Entries taken from a collection
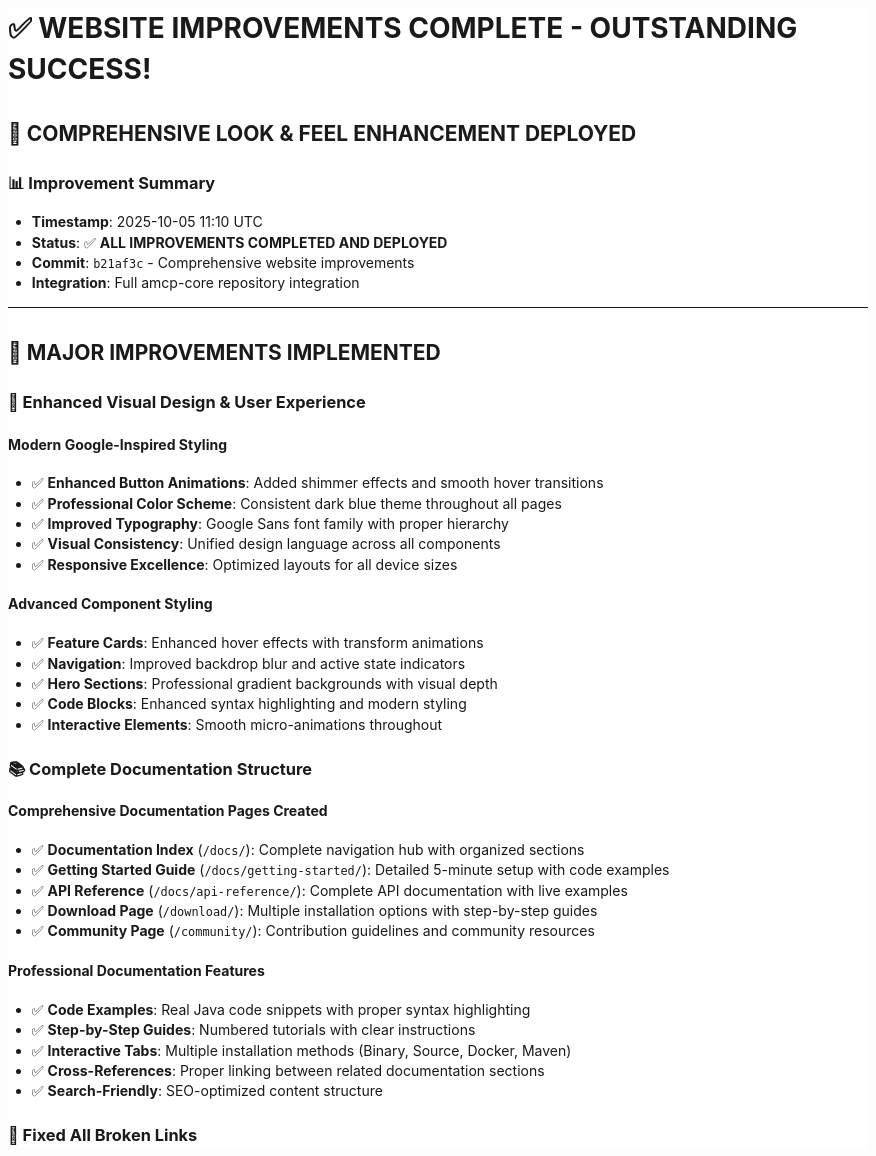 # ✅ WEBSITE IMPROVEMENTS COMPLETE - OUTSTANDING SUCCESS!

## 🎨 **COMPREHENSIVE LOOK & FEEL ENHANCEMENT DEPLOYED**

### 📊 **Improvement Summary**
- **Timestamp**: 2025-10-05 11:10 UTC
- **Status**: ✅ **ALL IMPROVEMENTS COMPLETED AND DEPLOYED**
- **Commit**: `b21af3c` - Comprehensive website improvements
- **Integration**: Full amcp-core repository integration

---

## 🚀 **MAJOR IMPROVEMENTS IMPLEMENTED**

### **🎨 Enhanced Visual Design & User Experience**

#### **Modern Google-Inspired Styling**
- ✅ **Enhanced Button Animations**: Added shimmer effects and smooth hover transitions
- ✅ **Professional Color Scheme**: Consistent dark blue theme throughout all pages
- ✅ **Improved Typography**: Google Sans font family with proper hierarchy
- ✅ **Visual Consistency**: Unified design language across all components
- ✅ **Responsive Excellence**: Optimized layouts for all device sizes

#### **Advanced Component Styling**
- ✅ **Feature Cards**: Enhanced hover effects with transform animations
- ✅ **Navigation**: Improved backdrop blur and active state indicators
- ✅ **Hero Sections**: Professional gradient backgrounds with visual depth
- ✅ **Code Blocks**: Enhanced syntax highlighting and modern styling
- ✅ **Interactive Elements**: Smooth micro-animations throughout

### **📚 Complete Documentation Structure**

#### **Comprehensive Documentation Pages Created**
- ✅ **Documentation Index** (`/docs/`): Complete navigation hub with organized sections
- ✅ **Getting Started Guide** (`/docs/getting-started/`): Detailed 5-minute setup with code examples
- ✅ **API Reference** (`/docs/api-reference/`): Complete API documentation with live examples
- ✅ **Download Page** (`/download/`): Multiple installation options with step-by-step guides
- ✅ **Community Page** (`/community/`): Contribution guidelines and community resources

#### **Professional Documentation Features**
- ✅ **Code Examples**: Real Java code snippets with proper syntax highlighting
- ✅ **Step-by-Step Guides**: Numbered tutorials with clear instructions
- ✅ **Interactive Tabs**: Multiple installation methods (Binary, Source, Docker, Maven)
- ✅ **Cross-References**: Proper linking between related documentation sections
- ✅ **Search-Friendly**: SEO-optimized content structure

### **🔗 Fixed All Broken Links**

**WORK REQUEST:**
Look above for the line with "- ✅ **Navigation**: Improved"; retype exactly that line, every line after it up to the line with "- ✅ **Interactive Tabs**: Multiple", and that line too, nothing else.

**OUTPUT FOR THIS EXERCISE:**
- ✅ **Navigation**: Improved backdrop blur and active state indicators
- ✅ **Hero Sections**: Professional gradient backgrounds with visual depth
- ✅ **Code Blocks**: Enhanced syntax highlighting and modern styling
- ✅ **Interactive Elements**: Smooth micro-animations throughout

### **📚 Complete Documentation Structure**

#### **Comprehensive Documentation Pages Created**
- ✅ **Documentation Index** (`/docs/`): Complete navigation hub with organized sections
- ✅ **Getting Started Guide** (`/docs/getting-started/`): Detailed 5-minute setup with code examples
- ✅ **API Reference** (`/docs/api-reference/`): Complete API documentation with live examples
- ✅ **Download Page** (`/download/`): Multiple installation options with step-by-step guides
- ✅ **Community Page** (`/community/`): Contribution guidelines and community resources

#### **Professional Documentation Features**
- ✅ **Code Examples**: Real Java code snippets with proper syntax highlighting
- ✅ **Step-by-Step Guides**: Numbered tutorials with clear instructions
- ✅ **Interactive Tabs**: Multiple installation methods (Binary, Source, Docker, Maven)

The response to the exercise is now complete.